Below are the records; copy every line in them that holds the string "patterns".

Stored data:

════════════════

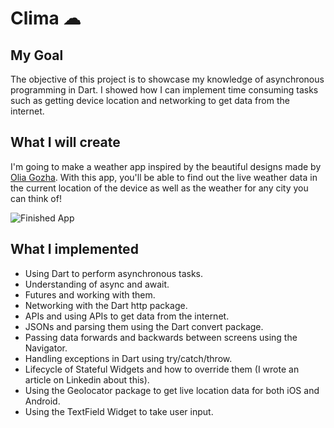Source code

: 
# Clima ☁

## My Goal

The objective of this project is to showcase my knowledge of asynchronous programming in Dart. I showed how I can implement time consuming tasks such as getting device location and networking to get data from the internet. 


## What I will create

I'm going to make a weather app inspired by the beautiful designs made by [Olia Gozha](https://dribbble.com/shots/4663154-). With this app, you'll be able to find out the live weather data in the current location of the device as well as the weather for any city you can think of!

![Finished App](https://github.com/Michaelalo1/images/blob/master/clima-demo.gif)

## What I implemented

- Using Dart to perform asynchronous tasks.
- Understanding of async and await.
- Futures and working with them.
- Networking with the Dart http package.
- APIs and using APIs to get data from the internet.
- JSONs and parsing them using the Dart convert package.
- Passing data forwards and backwards between screens using the Navigator.
- Handling exceptions in Dart using try/catch/throw.
- Lifecycle of Stateful Widgets and how to override them (I wrote an article on Linkedin about this).
- Using the Geolocator package to get live location data for both iOS and Android.
- Using the TextField Widget to take user input.



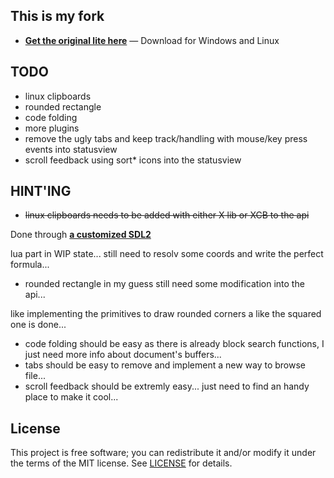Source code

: ## This is my fork

* **[Get the original lite here](https://github.com/rxi/lite)** — Download
  for Windows and Linux

## TODO
- linux clipboards
- rounded rectangle
- code folding
- more plugins
- remove the ugly tabs and keep track/handling with mouse/key press events into statusview
- scroll feedback using sort* icons into the statusview

## HINT'ING
- <s>linux clipboards needs to be added with either X lib or XCB to the api</s>

Done through **[a customized SDL2](https://github.com/HackIT/mySDL2)**

lua part in WIP state... still need to resolv some coords and write the perfect formula...

- rounded rectangle in my guess still need some modification into the api...

like implementing the primitives to draw rounded corners a like the squared one is done...
- code folding should be easy as there is already block search functions, I just need more info about document's buffers...
- tabs should be easy to remove and implement a new way to browse file...
- scroll feedback should be extremly easy... just need to find an handy place to make it cool...

## License
This project is free software; you can redistribute it and/or modify it under
the terms of the MIT license. See [LICENSE](LICENSE) for details.
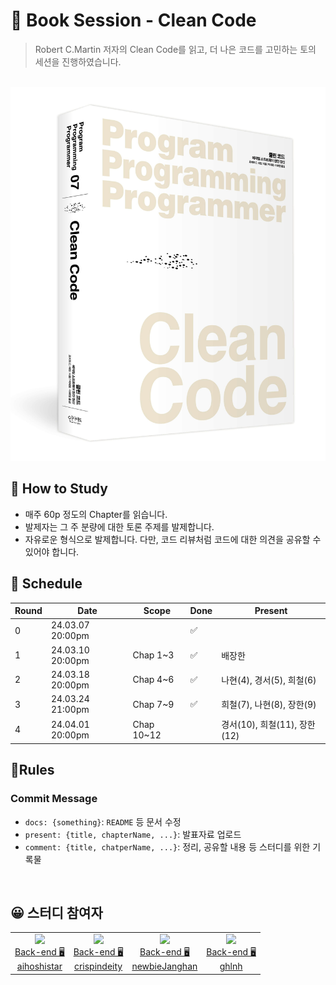 # 📖 Book Session - Clean Code
> Robert C.Martin 저자의 Clean Code를 읽고, 더 나은 코드를 고민하는 토의 세션을 진행하였습니다.

<br>
<img src=".assets/clean-code.png" alt="Clean Code" width="820">
</br>




## 🙌 How to Study
- 매주 60p 정도의 Chapter를 읽습니다.
- 발제자는 그 주 분량에 대한 토론 주제를 발제합니다.
- 자유로운 형식으로 발제합니다. 다만, 코드 리뷰처럼 코드에 대한 의견을 공유할 수 있어야 합니다.
  

## 📆 Schedule
|Round| Date             |Scope| Done | Present             |
|-----|------------------|-----|---|---------------------|
|0| 24.03.07 20:00pm | | ✅ |                     |
|1| 24.03.10 20:00pm | Chap 1~3 | ✅ | 배장한                 |
|2| 24.03.18 20:00pm | Chap 4~6 | ✅ | 나현(4), 경서(5), 희철(6) |
|3| 24.03.24 21:00pm | Chap 7~9 | ✅ | 희철(7), 나현(8), 장한(9) |
|4| 24.04.01 20:00pm | Chap 10~12 | | 경서(10), 희철(11), 장한(12) |


## 🚦Rules
### Commit Message
- `docs: {something}`: `README` 등 문서 수정
- `present: {title, chapterName, ...}`: 발표자료 업로드
- `comment: {title, chatperName, ...}`: 정리, 공유할 내용 등 스터디를 위한 기록물 

<br>

## 😀 스터디 참여자

<table>

<tr>
  <td align=center>
  <a href="https://github.com/aihoshistar">
  <img src="https://avatars.githubusercontent.com/u/45850400?v=4" width="100px"  />
  <br/>
  Back-end 🖥
  <br/>
  aihoshistar
  </a>
  </td>
 
  <td align=center>
  <a href="https://github.com/crispindeity">
  <img src="https://avatars.githubusercontent.com/u/78953393?v=4" width="100px"  />
  <br/>
  Back-end 🖥
  <br/>
  crispindeity
  </a>
  </td>
  
  <td align=center>
  <a href="https://github.com/newbieJanghan">
  <img src="https://avatars.githubusercontent.com/u/102276240?v=4" width="100px"  />
  <br/>
  Back-end 🖥
  <br/>
  newbieJanghan
  </a>
  </td>
  
  <td align=center>
  <a href="https://github.com/ghlnh">
  <img src="https://avatars.githubusercontent.com/u/110441894?v=4" width="100px"  />
  <br/>
  Back-end 🖥
  <br/>
  ghlnh
  </a>
  </td>
</tr>

  
</table>

</br>

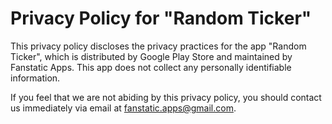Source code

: # Privacy Policy for "Random Ticker"

This privacy policy discloses the privacy practices for the app "Random Ticker", which is
distributed by Google Play Store and maintained by Fanstatic Apps. This app does not collect any
personally identifiable information.

If you feel that we are not abiding by this privacy policy, you should contact us immediately via
email at fanstatic.apps@gmail.com.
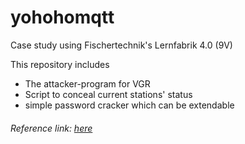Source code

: # yohohomqtt


Case study using Fischertechnik's Lernfabrik 4.0 (9V)

This repository includes 
- The attacker-program for VGR
- Script to conceal current stations' status
- simple password cracker which can be extendable


###### Reference link: [here](https://github.com/emqx/MQTT-Client-Examples/blob/master/mqtt-client-Python3/sub_tcp.py)



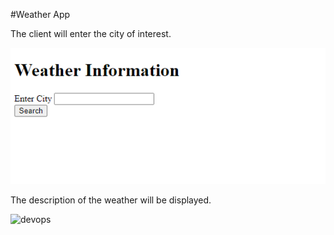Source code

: #Weather App

The client will enter the city of interest.

![devops](weatherApp.png)

The description of the weather will be displayed.

![devops](weatehrDetail.png)
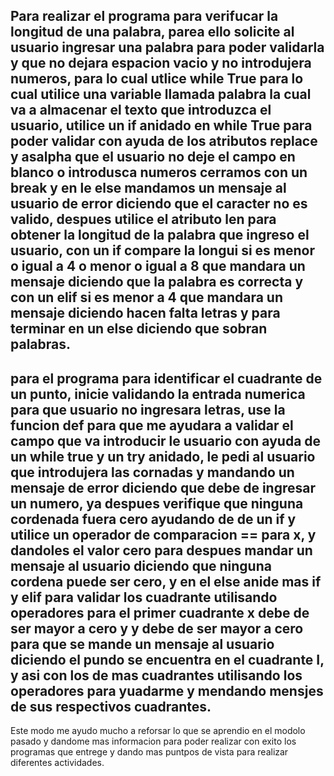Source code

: Para realizar el programa para verifucar la longitud de una palabra, parea ello solicite al usuario ingresar una palabra para poder validarla y que no dejara espacion vacio y no introdujera numeros, para lo cual utlice while True
para lo cual utilice una variable llamada palabra la cual va a almacenar el texto que introduzca el usuario, utilice un if anidado en while True para poder validar con ayuda de los atributos replace y asalpha que el usuario no deje el campo en blanco o introdusca numeros
cerramos con un break y en le else mandamos un mensaje al usuario de error diciendo que el caracter no es valido, despues utilice el atributo len para obtener la longitud de la palabra que ingreso el usuario, con un if compare la longui si es menor o igual a 4 o menor o igual a 8
que mandara un mensaje diciendo que la palabra es correcta y con un elif si es menor a 4 que mandara un mensaje diciendo hacen falta letras y para terminar en un else diciendo que sobran palabras. 
-----------------------------------------------------------------------------------------------------------------------------------------------------------------------------------------------------
para el programa para identificar  el cuadrante  de un punto, inicie validando la entrada numerica para que usuario no ingresara letras, use la funcion def para que me ayudara a validar el campo que va introducir le usuario con ayuda de un while true y un try anidado,
le pedi al usuario que introdujera las cornadas y mandando un mensaje de error diciendo que debe de ingresar un numero, ya despues verifique que ninguna cordenada fuera cero ayudando de de un if y utilice un operador de comparacion == para x, y dandoles el valor cero
para despues mandar un mensaje al usuario diciendo que ninguna cordena puede ser cero, y en el else anide mas  if y elif para validar los cuadrante utilisando operadores para el primer cuadrante x debe de ser mayor a cero y y debe de ser mayor a cero
para que se mande un mensaje al usuario diciendo el pundo se encuentra en el cuadrante I, y asi con los de mas cuadrantes utilisando los operadores para yuadarme y mendando mensjes de sus respectivos cuadrantes.
--------------------------------------------------------------------------------------------------------------------------------------------------------------------------------------------------------------
Este modo me ayudo mucho a reforsar lo que se aprendio en el modolo pasado y dandome mas informacion para poder realizar con exito los programas que entrege y dando mas puntpos de vista para realizar diferentes actividades.
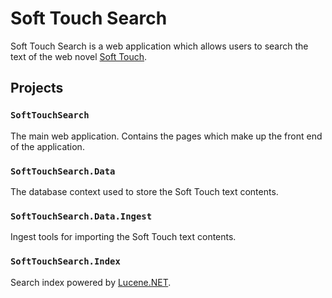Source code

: # Soft Touch Search

Soft Touch Search is a web application which allows users to search the text of the web novel [Soft Touch](https://tapas.io/series/Soft-Touch/info).

## Projects

### `SoftTouchSearch`

The main web application. Contains the pages which make up the front end of the application.

### `SoftTouchSearch.Data`

The database context used to store the Soft Touch text contents.

### `SoftTouchSearch.Data.Ingest`

Ingest tools for importing the Soft Touch text contents.

### `SoftTouchSearch.Index`

Search index powered by [Lucene.NET](https://lucenenet.apache.org/index.html).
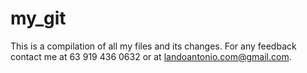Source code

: # my_git
This is a compilation of all my files and its changes. For any feedback contact me at 63 919 436 0632 or at landoantonio.com@gmail.com.
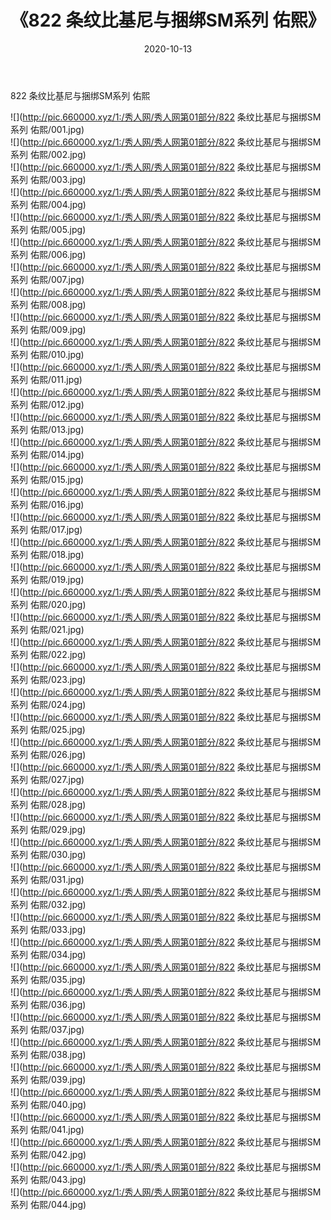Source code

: ﻿---
layout: post
title:  《822 条纹比基尼与捆绑SM系列 佑熙》
date:   2020-10-13
img: http://pic.660000.xyz/1:/秀人网/秀人网第01部分/822 条纹比基尼与捆绑SM系列 佑熙/000.jpg
categories: [美女, 清纯, 唯美]
---

822 条纹比基尼与捆绑SM系列 佑熙

  ![](http://pic.660000.xyz/1:/秀人网/秀人网第01部分/822 条纹比基尼与捆绑SM系列 佑熙/001.jpg) <br> ![](http://pic.660000.xyz/1:/秀人网/秀人网第01部分/822 条纹比基尼与捆绑SM系列 佑熙/002.jpg) <br> ![](http://pic.660000.xyz/1:/秀人网/秀人网第01部分/822 条纹比基尼与捆绑SM系列 佑熙/003.jpg) <br> ![](http://pic.660000.xyz/1:/秀人网/秀人网第01部分/822 条纹比基尼与捆绑SM系列 佑熙/004.jpg) <br> ![](http://pic.660000.xyz/1:/秀人网/秀人网第01部分/822 条纹比基尼与捆绑SM系列 佑熙/005.jpg) <br> ![](http://pic.660000.xyz/1:/秀人网/秀人网第01部分/822 条纹比基尼与捆绑SM系列 佑熙/006.jpg) <br> ![](http://pic.660000.xyz/1:/秀人网/秀人网第01部分/822 条纹比基尼与捆绑SM系列 佑熙/007.jpg) <br> ![](http://pic.660000.xyz/1:/秀人网/秀人网第01部分/822 条纹比基尼与捆绑SM系列 佑熙/008.jpg) <br> ![](http://pic.660000.xyz/1:/秀人网/秀人网第01部分/822 条纹比基尼与捆绑SM系列 佑熙/009.jpg) <br> ![](http://pic.660000.xyz/1:/秀人网/秀人网第01部分/822 条纹比基尼与捆绑SM系列 佑熙/010.jpg) <br> ![](http://pic.660000.xyz/1:/秀人网/秀人网第01部分/822 条纹比基尼与捆绑SM系列 佑熙/011.jpg) <br> ![](http://pic.660000.xyz/1:/秀人网/秀人网第01部分/822 条纹比基尼与捆绑SM系列 佑熙/012.jpg) <br> ![](http://pic.660000.xyz/1:/秀人网/秀人网第01部分/822 条纹比基尼与捆绑SM系列 佑熙/013.jpg) <br> ![](http://pic.660000.xyz/1:/秀人网/秀人网第01部分/822 条纹比基尼与捆绑SM系列 佑熙/014.jpg) <br> ![](http://pic.660000.xyz/1:/秀人网/秀人网第01部分/822 条纹比基尼与捆绑SM系列 佑熙/015.jpg) <br> ![](http://pic.660000.xyz/1:/秀人网/秀人网第01部分/822 条纹比基尼与捆绑SM系列 佑熙/016.jpg) <br> ![](http://pic.660000.xyz/1:/秀人网/秀人网第01部分/822 条纹比基尼与捆绑SM系列 佑熙/017.jpg) <br> ![](http://pic.660000.xyz/1:/秀人网/秀人网第01部分/822 条纹比基尼与捆绑SM系列 佑熙/018.jpg) <br> ![](http://pic.660000.xyz/1:/秀人网/秀人网第01部分/822 条纹比基尼与捆绑SM系列 佑熙/019.jpg) <br> ![](http://pic.660000.xyz/1:/秀人网/秀人网第01部分/822 条纹比基尼与捆绑SM系列 佑熙/020.jpg) <br> ![](http://pic.660000.xyz/1:/秀人网/秀人网第01部分/822 条纹比基尼与捆绑SM系列 佑熙/021.jpg) <br> ![](http://pic.660000.xyz/1:/秀人网/秀人网第01部分/822 条纹比基尼与捆绑SM系列 佑熙/022.jpg) <br> ![](http://pic.660000.xyz/1:/秀人网/秀人网第01部分/822 条纹比基尼与捆绑SM系列 佑熙/023.jpg) <br> ![](http://pic.660000.xyz/1:/秀人网/秀人网第01部分/822 条纹比基尼与捆绑SM系列 佑熙/024.jpg) <br> ![](http://pic.660000.xyz/1:/秀人网/秀人网第01部分/822 条纹比基尼与捆绑SM系列 佑熙/025.jpg) <br> ![](http://pic.660000.xyz/1:/秀人网/秀人网第01部分/822 条纹比基尼与捆绑SM系列 佑熙/026.jpg) <br> ![](http://pic.660000.xyz/1:/秀人网/秀人网第01部分/822 条纹比基尼与捆绑SM系列 佑熙/027.jpg) <br> ![](http://pic.660000.xyz/1:/秀人网/秀人网第01部分/822 条纹比基尼与捆绑SM系列 佑熙/028.jpg) <br> ![](http://pic.660000.xyz/1:/秀人网/秀人网第01部分/822 条纹比基尼与捆绑SM系列 佑熙/029.jpg) <br> ![](http://pic.660000.xyz/1:/秀人网/秀人网第01部分/822 条纹比基尼与捆绑SM系列 佑熙/030.jpg) <br> ![](http://pic.660000.xyz/1:/秀人网/秀人网第01部分/822 条纹比基尼与捆绑SM系列 佑熙/031.jpg) <br> ![](http://pic.660000.xyz/1:/秀人网/秀人网第01部分/822 条纹比基尼与捆绑SM系列 佑熙/032.jpg) <br> ![](http://pic.660000.xyz/1:/秀人网/秀人网第01部分/822 条纹比基尼与捆绑SM系列 佑熙/033.jpg) <br> ![](http://pic.660000.xyz/1:/秀人网/秀人网第01部分/822 条纹比基尼与捆绑SM系列 佑熙/034.jpg) <br> ![](http://pic.660000.xyz/1:/秀人网/秀人网第01部分/822 条纹比基尼与捆绑SM系列 佑熙/035.jpg) <br> ![](http://pic.660000.xyz/1:/秀人网/秀人网第01部分/822 条纹比基尼与捆绑SM系列 佑熙/036.jpg) <br> ![](http://pic.660000.xyz/1:/秀人网/秀人网第01部分/822 条纹比基尼与捆绑SM系列 佑熙/037.jpg) <br> ![](http://pic.660000.xyz/1:/秀人网/秀人网第01部分/822 条纹比基尼与捆绑SM系列 佑熙/038.jpg) <br> ![](http://pic.660000.xyz/1:/秀人网/秀人网第01部分/822 条纹比基尼与捆绑SM系列 佑熙/039.jpg) <br> ![](http://pic.660000.xyz/1:/秀人网/秀人网第01部分/822 条纹比基尼与捆绑SM系列 佑熙/040.jpg) <br> ![](http://pic.660000.xyz/1:/秀人网/秀人网第01部分/822 条纹比基尼与捆绑SM系列 佑熙/041.jpg) <br> ![](http://pic.660000.xyz/1:/秀人网/秀人网第01部分/822 条纹比基尼与捆绑SM系列 佑熙/042.jpg) <br> ![](http://pic.660000.xyz/1:/秀人网/秀人网第01部分/822 条纹比基尼与捆绑SM系列 佑熙/043.jpg) <br> ![](http://pic.660000.xyz/1:/秀人网/秀人网第01部分/822 条纹比基尼与捆绑SM系列 佑熙/044.jpg) <br>
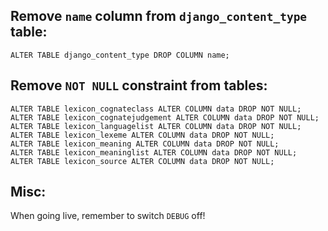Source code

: Remove `name` column from `django_content_type` table:
-----

`ALTER TABLE django_content_type DROP COLUMN name;`

Remove `NOT NULL` constraint from tables:
-----

    ALTER TABLE lexicon_cognateclass ALTER COLUMN data DROP NOT NULL;
    ALTER TABLE lexicon_cognatejudgement ALTER COLUMN data DROP NOT NULL;
    ALTER TABLE lexicon_languagelist ALTER COLUMN data DROP NOT NULL;
    ALTER TABLE lexicon_lexeme ALTER COLUMN data DROP NOT NULL;
    ALTER TABLE lexicon_meaning ALTER COLUMN data DROP NOT NULL;
    ALTER TABLE lexicon_meaninglist ALTER COLUMN data DROP NOT NULL;
    ALTER TABLE lexicon_source ALTER COLUMN data DROP NOT NULL;

Misc:
-----

When going live, remember to switch `DEBUG` off!
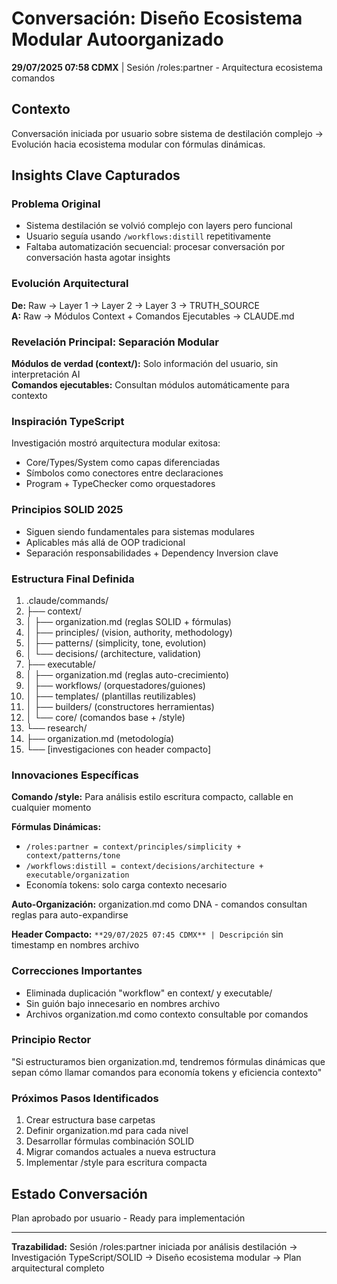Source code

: # Conversación: Diseño Ecosistema Modular Autoorganizado

**29/07/2025 07:58 CDMX** | Sesión /roles:partner - Arquitectura ecosistema comandos

## Contexto
Conversación iniciada por usuario sobre sistema de destilación complejo → Evolución hacia ecosistema modular con fórmulas dinámicas.

## Insights Clave Capturados

### Problema Original
- Sistema destilación se volvió complejo con layers pero funcional
- Usuario seguía usando `/workflows:distill` repetitivamente 
- Faltaba automatización secuencial: procesar conversación por conversación hasta agotar insights

### Evolución Arquitectural
**De:** Raw → Layer 1 → Layer 2 → Layer 3 → TRUTH_SOURCE  
**A:** Raw → Módulos Context + Comandos Ejecutables → CLAUDE.md

### Revelación Principal: Separación Modular
**Módulos de verdad (context/):** Solo información del usuario, sin interpretación AI  
**Comandos ejecutables:** Consultan módulos automáticamente para contexto

### Inspiración TypeScript
Investigación mostró arquitectura modular exitosa:
- Core/Types/System como capas diferenciadas
- Símbolos como conectores entre declaraciones
- Program + TypeChecker como orquestadores

### Principios SOLID 2025
- Siguen siendo fundamentales para sistemas modulares
- Aplicables más allá de OOP tradicional
- Separación responsabilidades + Dependency Inversion clave

### Estructura Final Definida
1. .claude/commands/
2. ├── context/
3. │   ├── organization.md (reglas SOLID + fórmulas)
4. │   ├── principles/ (vision, authority, methodology)
5. │   ├── patterns/ (simplicity, tone, evolution)
6. │   └── decisions/ (architecture, validation)
7. ├── executable/
8. │   ├── organization.md (reglas auto-crecimiento)
9. │   ├── workflows/ (orquestadores/guiones)
10. │   ├── templates/ (plantillas reutilizables)
11. │   ├── builders/ (constructores herramientas)
12. │   └── core/ (comandos base + /style)
13. └── research/
14. ├── organization.md (metodología)
15. └── [investigaciones con header compacto]

### Innovaciones Específicas

**Comando /style:** Para análisis estilo escritura compacto, callable en cualquier momento

**Fórmulas Dinámicas:** 
- `/roles:partner = context/principles/simplicity + context/patterns/tone`
- `/workflows:distill = context/decisions/architecture + executable/organization`
- Economía tokens: solo carga contexto necesario

**Auto-Organización:** organization.md como DNA - comandos consultan reglas para auto-expandirse

**Header Compacto:** `**29/07/2025 07:45 CDMX** | Descripción` sin timestamp en nombres archivo

### Correcciones Importantes
- Eliminada duplicación "workflow" en context/ y executable/
- Sin guión bajo innecesario en nombres archivo
- Archivos organization.md como contexto consultable por comandos

### Principio Rector
"Si estructuramos bien organization.md, tendremos fórmulas dinámicas que sepan cómo llamar comandos para economía tokens y eficiencia contexto"

### Próximos Pasos Identificados
1. Crear estructura base carpetas
2. Definir organization.md para cada nivel
3. Desarrollar fórmulas combinación SOLID
4. Migrar comandos actuales a nueva estructura
5. Implementar /style para escritura compacta

## Estado Conversación
Plan aprobado por usuario - Ready para implementación

---
**Trazabilidad:** Sesión /roles:partner iniciada por análisis destilación → Investigación TypeScript/SOLID → Diseño ecosistema modular → Plan arquitectural completo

════════════════

■ **Output of the exercise**
5. │   ├── patterns/ (simplicity, tone, evolution)
- `/roles:partner = context/principles/simplicity + context/patterns/tone`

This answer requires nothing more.